» TASK DIRECTIONS:
From the line that contains "- Cloud Computing and Deployment" to the final line of the entries below, write out every line exactly as it appears, and nothing else.
-- EXERCISE INPUT follows --
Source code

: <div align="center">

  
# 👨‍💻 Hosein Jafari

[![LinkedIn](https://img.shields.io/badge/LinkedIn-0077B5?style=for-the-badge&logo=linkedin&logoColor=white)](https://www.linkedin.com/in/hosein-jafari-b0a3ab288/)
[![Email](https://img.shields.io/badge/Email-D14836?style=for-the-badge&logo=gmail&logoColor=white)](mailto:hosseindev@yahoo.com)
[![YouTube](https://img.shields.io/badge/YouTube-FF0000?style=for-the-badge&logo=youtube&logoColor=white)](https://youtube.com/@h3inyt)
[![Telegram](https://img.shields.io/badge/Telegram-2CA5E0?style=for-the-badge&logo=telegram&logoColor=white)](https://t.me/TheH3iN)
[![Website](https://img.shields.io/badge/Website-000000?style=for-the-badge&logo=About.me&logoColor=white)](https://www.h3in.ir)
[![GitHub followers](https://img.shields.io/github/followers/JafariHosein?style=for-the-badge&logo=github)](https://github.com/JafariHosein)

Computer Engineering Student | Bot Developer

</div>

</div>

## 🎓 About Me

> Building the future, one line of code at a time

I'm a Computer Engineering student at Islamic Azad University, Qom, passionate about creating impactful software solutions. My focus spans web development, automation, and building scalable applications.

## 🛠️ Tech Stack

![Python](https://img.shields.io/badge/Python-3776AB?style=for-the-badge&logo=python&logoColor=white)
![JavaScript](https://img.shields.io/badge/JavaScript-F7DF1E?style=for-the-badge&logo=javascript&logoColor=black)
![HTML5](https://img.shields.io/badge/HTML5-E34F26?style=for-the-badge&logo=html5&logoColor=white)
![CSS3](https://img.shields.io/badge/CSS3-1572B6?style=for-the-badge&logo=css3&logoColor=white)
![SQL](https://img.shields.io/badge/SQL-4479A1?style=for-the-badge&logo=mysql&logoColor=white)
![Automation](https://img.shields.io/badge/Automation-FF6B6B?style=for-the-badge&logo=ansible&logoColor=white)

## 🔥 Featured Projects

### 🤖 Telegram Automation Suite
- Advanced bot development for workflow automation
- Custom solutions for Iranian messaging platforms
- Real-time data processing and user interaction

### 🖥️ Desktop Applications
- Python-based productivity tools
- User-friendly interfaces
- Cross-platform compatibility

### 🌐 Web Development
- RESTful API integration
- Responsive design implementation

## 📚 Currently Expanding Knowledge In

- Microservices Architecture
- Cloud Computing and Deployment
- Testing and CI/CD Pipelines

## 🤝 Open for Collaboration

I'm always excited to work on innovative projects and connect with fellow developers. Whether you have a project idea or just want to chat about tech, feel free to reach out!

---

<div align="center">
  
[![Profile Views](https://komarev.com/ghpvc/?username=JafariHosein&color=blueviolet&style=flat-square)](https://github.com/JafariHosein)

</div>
-- EXERCISE INPUT concluded --
» FINISHED EXERCISE:
- Cloud Computing and Deployment
- Testing and CI/CD Pipelines

## 🤝 Open for Collaboration

I'm always excited to work on innovative projects and connect with fellow developers. Whether you have a project idea or just want to chat about tech, feel free to reach out!

---

<div align="center">
  
[![Profile Views](https://komarev.com/ghpvc/?username=JafariHosein&color=blueviolet&style=flat-square)](https://github.com/JafariHosein)

</div>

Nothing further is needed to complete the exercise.